The Octave of All Saints
November gives us the opportunity to experience in close succession the intense, diverse and instructional rhythms of the Church Year. This month of only thirty days begins with the Feast of All Saints, November 1. This Holy Day is so important that it is celebrated with an octave, a period of eight days. A wise, Anglican priest once put this in a very meaningful context for me. He pointed out that certain Holy Days are so important that it takes many days of celebration and reflection to understand their great significance. All Saints is given eight days, an octave. Christmas is celebrated over a period of twelve days, and Easter is celebrated for fifty days. The Sunday – November 6 – in the Octave of All Saints is celebrated with all of the splendor of the Holy Day itself. The glorious and triumphant hymn, For All the Saints, has become a signature entrance hymn throughout the English speaking regions of the worldwide Anglican Communion.

End of Church Year
Just two weeks later we crown the conclusion of the Liturgical Year with the Feast of Christ the King. This year we will mark the end of Lectionary Year C and its focus on the Gospel according to Luke and begin Lectionary Year A with a focus on the Gospel according to Matthew. The Feast of Christ the King is a relatively recent addition to the Western liturgical calendar, having been instituted in 1925 by Pope Pius XI for the Roman Catholic Church. In 1970 its observance was moved to the final Sunday of Ordinary Time also known as the Season of Pentecost. Prior to the adoption of this celebration by Anglicans and Lutherans, this final Sunday was known simply as The Last Sunday after Trinity (Sunday) or The Sunday Next Before Advent. The Feast of Christ the King brings the Liturgical Year to a glorious and celebratory conclusion rather than simply allowing it to wither away, lost in the anticipation of Advent. In the splendor of this period from All Saints to Christ the King we will replace the singing of the Gloria in excelsis (Canticle 20, Hymnal S 280) with the energetic Benedictus es, Domine (Canticle 13, Hymnal S 236) whose six stanzas each begin with the words “Glory to You” and which extol the Trinity on “the throne of majesty,” “in the high vault of heaven.”

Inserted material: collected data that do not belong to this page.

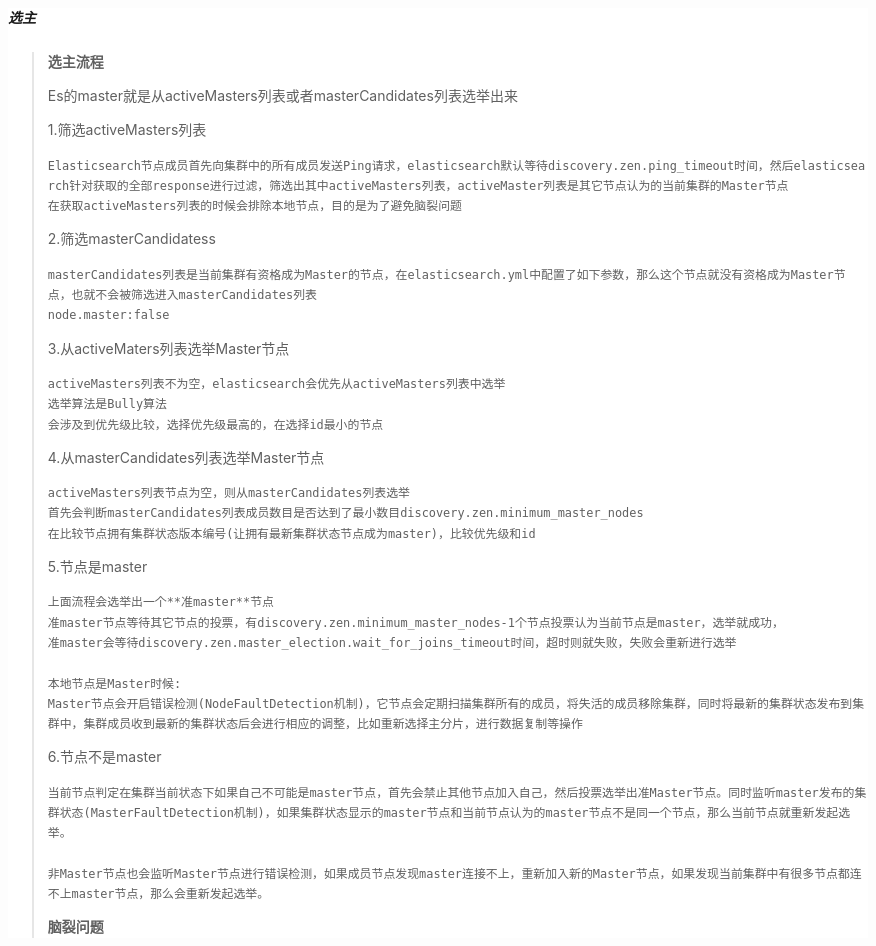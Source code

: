 ##### 选主

>**选主流程**
>
>Es的master就是从activeMasters列表或者masterCandidates列表选举出来
>
>1.筛选activeMasters列表
>
>```
>Elasticsearch节点成员首先向集群中的所有成员发送Ping请求，elasticsearch默认等待discovery.zen.ping_timeout时间，然后elasticsearch针对获取的全部response进行过滤，筛选出其中activeMasters列表，activeMaster列表是其它节点认为的当前集群的Master节点
>在获取activeMasters列表的时候会排除本地节点，目的是为了避免脑裂问题
>```
>
>2.筛选masterCandidatess
>
>```
>masterCandidates列表是当前集群有资格成为Master的节点，在elasticsearch.yml中配置了如下参数，那么这个节点就没有资格成为Master节点，也就不会被筛选进入masterCandidates列表
>node.master:false
>```
>
>3.从activeMaters列表选举Master节点
>
>```
>activeMasters列表不为空，elasticsearch会优先从activeMasters列表中选举
>选举算法是Bully算法
>会涉及到优先级比较，选择优先级最高的，在选择id最小的节点
>```
>
>4.从masterCandidates列表选举Master节点
>
>```
>activeMasters列表节点为空，则从masterCandidates列表选举
>首先会判断masterCandidates列表成员数目是否达到了最小数目discovery.zen.minimum_master_nodes
>在比较节点拥有集群状态版本编号(让拥有最新集群状态节点成为master)，比较优先级和id
>```
>
>5.节点是master
>
>```
>上面流程会选举出一个**准master**节点
>准master节点等待其它节点的投票，有discovery.zen.minimum_master_nodes-1个节点投票认为当前节点是master，选举就成功，
>准master会等待discovery.zen.master_election.wait_for_joins_timeout时间，超时则就失败，失败会重新进行选举
>
>本地节点是Master时候:
>Master节点会开启错误检测(NodeFaultDetection机制)，它节点会定期扫描集群所有的成员，将失活的成员移除集群，同时将最新的集群状态发布到集群中，集群成员收到最新的集群状态后会进行相应的调整，比如重新选择主分片，进行数据复制等操作
>```
>
>6.节点不是master
>
>```
>当前节点判定在集群当前状态下如果自己不可能是master节点，首先会禁止其他节点加入自己，然后投票选举出准Master节点。同时监听master发布的集群状态(MasterFaultDetection机制)，如果集群状态显示的master节点和当前节点认为的master节点不是同一个节点，那么当前节点就重新发起选举。
>
>非Master节点也会监听Master节点进行错误检测，如果成员节点发现master连接不上，重新加入新的Master节点，如果发现当前集群中有很多节点都连不上master节点，那么会重新发起选举。
>```
>
>
>
>**脑裂问题**
>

Thanksgiving, Advent and Christmas

But wait! The excitement is not over. On the final Sunday of November we begin a new Church Year with the First Sunday of Advent. The drama of the changing season of the Liturgical Calendar is still with us, but it is clad in purple. The music is filled with expectation and contemplation. An ancient, Gregorian setting of Kyrie eleison (Lord, have mercy, Christ have mercy, Lord have mercy) replaces the Gloria in excelsis. A hush is in the pervasive tone as we turn to self-examination and repentance to ready ourselves to welcome the God Incarnate at the Christ-Mass. Yes, November is a month rich in symbolism. In addition we must remember that we honor our Veterans on the Sunday nearest November 11 and we celebrate a National Day of Thanksgiving on the eve of the day, November 23 at 7:00 pm. The choirs are kept alert by intense rehearsals that ready everyone for the changes that are upon us. The final piece in this splendid tapestry is the KIDS’ Church and Sunday School preparation for a Christmas Pageant to be presented on Sunday, December 18. Simply Christmas will involve everyone in traditional roles, shepherds, angels, and the Holy Family. Rehearsals are taking place from 10:30 to 11:15 each Sunday morning. Please mark your calendar for the presentation – Sunday, December 18 at 5:00 pm.